Task statement:
Check each line of the listing for the word "project" and report the ones that have it.

Data records:
────────────────────────────────────────

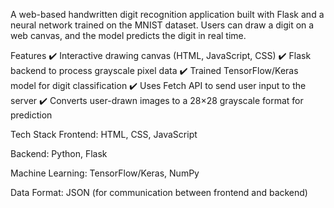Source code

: A web-based handwritten digit recognition application built with Flask and a neural network trained on the MNIST dataset. Users can draw a digit on a web canvas, and the model predicts the digit in real time.

Features
✔️ Interactive drawing canvas (HTML, JavaScript, CSS)
✔️ Flask backend to process grayscale pixel data
✔️ Trained TensorFlow/Keras model for digit classification
✔️ Uses Fetch API to send user input to the server
✔️ Converts user-drawn images to a 28×28 grayscale format for prediction

Tech Stack
Frontend: HTML, CSS, JavaScript

Backend: Python, Flask

Machine Learning: TensorFlow/Keras, NumPy

Data Format: JSON (for communication between frontend and backend)
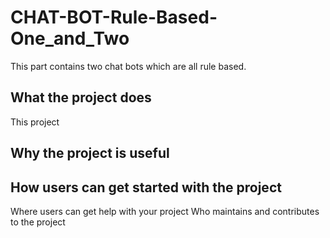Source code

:# CHAT-BOT-Rule-Based-One_and_Two
This part contains two chat bots which are all rule based.

## What the project does
This project 





## Why the project is useful




## How users can get started with the project
Where users can get help with your project
Who maintains and contributes to the project
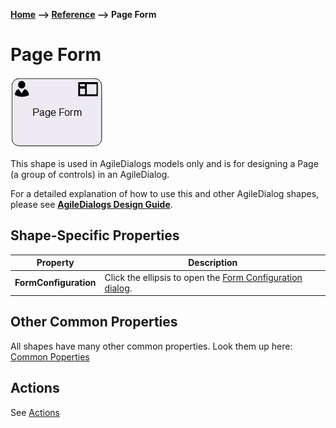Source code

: __[Home](/) --> [Reference](/ref) --> Page Form__

# Page Form

![Page Form](media/PageFormShape.png)

This shape is used in AgileDialogs models only and is for designing a Page (a
group of controls) in an AgileDialog.

For a detailed explanation of how to use this and other AgileDialog shapes,
please see **[AgileDialogs Design Guide](../guides/AgileDialogs-DesignGuide.md)**.


## Shape-Specific Properties

| Property | Description |
| -------- | ----------- |
| **FormConfiguration** | Click the ellipsis to open the [Form Configuration dialog](../guides/common/PageFormShape.md).|




## Other Common Properties
All shapes have many other common properties. Look them up here: [Common Poperties](common/README.md)

## Actions
See [Actions](common/Actions.md)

────────────────────────────────────────

Solution to the problem:
## What the project does
This project 
## Why the project is useful
## How users can get started with the project
Where users can get help with your project
Who maintains and contributes to the project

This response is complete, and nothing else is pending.